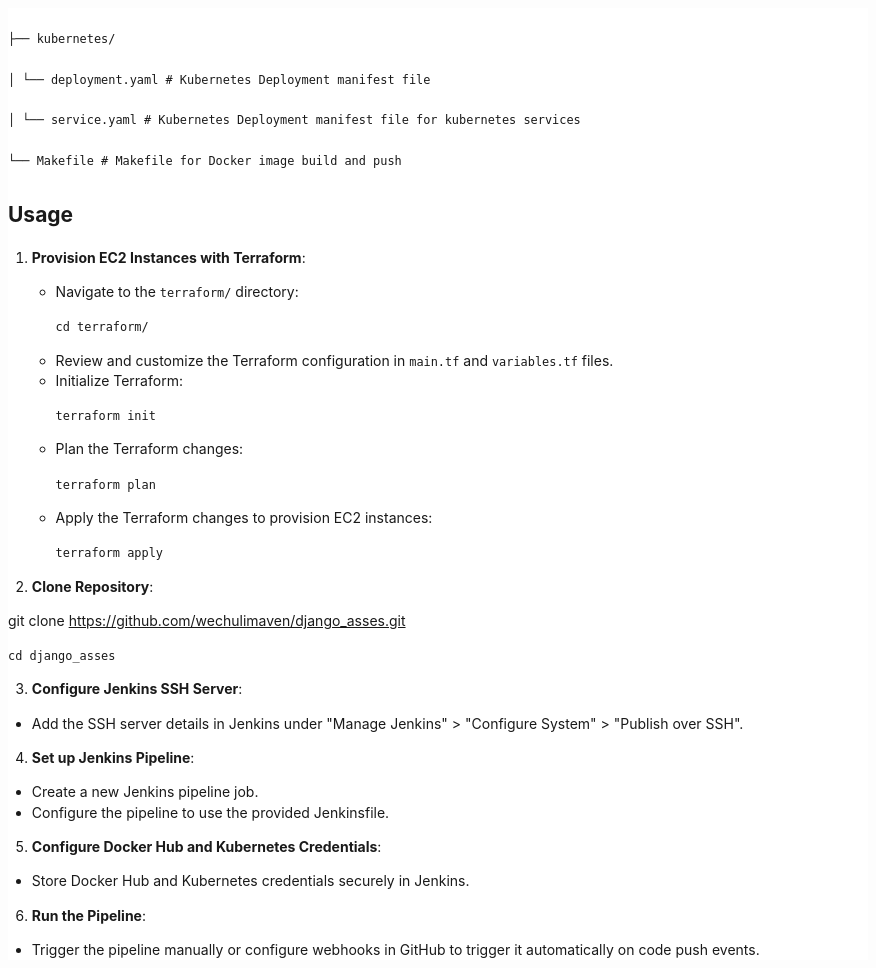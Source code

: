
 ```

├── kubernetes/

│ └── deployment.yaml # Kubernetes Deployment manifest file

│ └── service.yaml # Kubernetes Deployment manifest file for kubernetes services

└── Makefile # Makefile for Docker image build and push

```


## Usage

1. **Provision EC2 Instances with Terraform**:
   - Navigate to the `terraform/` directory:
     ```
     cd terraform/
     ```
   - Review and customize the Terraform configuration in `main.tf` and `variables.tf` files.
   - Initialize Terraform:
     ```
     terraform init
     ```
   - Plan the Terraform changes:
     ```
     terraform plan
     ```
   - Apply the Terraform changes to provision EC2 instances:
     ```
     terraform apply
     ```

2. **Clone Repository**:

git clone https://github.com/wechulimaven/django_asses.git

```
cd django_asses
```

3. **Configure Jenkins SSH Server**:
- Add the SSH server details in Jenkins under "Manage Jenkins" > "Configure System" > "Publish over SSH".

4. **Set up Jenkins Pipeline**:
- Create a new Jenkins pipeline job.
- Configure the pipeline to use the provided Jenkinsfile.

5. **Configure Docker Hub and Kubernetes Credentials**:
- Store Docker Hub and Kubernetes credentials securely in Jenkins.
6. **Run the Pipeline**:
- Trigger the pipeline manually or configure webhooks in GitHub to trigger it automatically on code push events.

==

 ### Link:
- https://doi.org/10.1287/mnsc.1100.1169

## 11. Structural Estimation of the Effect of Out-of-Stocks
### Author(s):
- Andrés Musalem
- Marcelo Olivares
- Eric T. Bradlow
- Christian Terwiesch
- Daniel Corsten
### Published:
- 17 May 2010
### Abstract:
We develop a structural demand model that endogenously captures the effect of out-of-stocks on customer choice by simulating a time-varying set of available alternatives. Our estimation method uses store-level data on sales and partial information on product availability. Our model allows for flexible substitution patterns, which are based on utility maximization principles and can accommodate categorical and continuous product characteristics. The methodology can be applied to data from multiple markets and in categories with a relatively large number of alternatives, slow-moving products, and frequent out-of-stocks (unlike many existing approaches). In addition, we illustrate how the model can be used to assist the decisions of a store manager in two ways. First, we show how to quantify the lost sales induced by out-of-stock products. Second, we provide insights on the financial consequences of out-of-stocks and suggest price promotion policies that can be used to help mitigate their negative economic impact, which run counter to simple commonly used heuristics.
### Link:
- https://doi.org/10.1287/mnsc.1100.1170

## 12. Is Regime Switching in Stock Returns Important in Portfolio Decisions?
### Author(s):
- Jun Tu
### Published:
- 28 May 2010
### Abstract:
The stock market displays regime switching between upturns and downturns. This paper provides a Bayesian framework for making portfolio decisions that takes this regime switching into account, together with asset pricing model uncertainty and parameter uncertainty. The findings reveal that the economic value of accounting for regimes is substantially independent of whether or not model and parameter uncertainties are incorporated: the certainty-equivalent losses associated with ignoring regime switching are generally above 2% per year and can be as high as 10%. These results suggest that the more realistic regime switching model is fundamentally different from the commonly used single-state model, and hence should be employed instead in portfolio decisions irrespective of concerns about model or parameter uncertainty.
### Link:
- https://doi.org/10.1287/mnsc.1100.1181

--

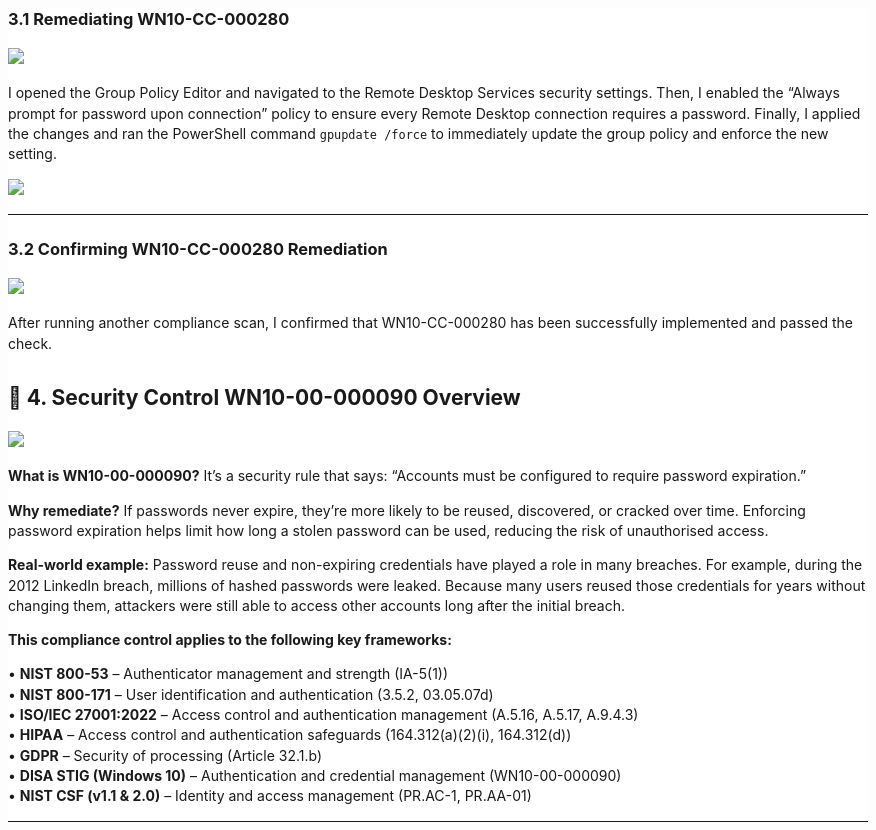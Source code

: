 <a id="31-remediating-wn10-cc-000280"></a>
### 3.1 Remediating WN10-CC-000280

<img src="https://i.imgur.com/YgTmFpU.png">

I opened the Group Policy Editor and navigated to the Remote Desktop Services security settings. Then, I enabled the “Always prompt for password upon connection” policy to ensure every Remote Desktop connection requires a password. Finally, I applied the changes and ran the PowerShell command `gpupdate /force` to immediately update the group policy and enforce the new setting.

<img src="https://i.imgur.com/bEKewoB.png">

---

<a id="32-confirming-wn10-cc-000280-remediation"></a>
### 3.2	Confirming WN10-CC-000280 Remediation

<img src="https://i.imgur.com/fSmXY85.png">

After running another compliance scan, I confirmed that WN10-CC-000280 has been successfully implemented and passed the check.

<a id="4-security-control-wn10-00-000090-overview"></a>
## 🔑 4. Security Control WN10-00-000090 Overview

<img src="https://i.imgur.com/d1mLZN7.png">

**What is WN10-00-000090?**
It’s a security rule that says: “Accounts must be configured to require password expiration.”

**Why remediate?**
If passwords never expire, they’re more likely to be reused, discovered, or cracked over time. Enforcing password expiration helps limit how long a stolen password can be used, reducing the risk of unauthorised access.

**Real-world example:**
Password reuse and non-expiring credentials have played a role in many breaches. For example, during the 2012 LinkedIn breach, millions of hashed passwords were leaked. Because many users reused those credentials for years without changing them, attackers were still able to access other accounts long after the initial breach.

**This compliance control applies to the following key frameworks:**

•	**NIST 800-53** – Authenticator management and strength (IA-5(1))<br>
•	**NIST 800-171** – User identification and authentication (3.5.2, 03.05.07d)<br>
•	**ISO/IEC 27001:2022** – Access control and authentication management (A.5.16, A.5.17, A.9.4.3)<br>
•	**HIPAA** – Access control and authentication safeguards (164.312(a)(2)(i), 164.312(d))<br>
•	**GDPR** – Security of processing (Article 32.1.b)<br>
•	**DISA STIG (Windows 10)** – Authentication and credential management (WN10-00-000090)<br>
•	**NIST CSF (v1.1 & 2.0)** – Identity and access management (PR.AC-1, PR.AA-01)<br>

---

What the task requires =>
Find each line holding the string "NIST" in the listing above, then copy it.

Task result =>
•	**NIST 800-53** – Authenticator management and strength (IA-5(1))<br>
•	**NIST 800-171** – User identification and authentication (3.5.2, 03.05.07d)<br>
•	**NIST CSF (v1.1 & 2.0)** – Identity and access management (PR.AC-1, PR.AA-01)<br>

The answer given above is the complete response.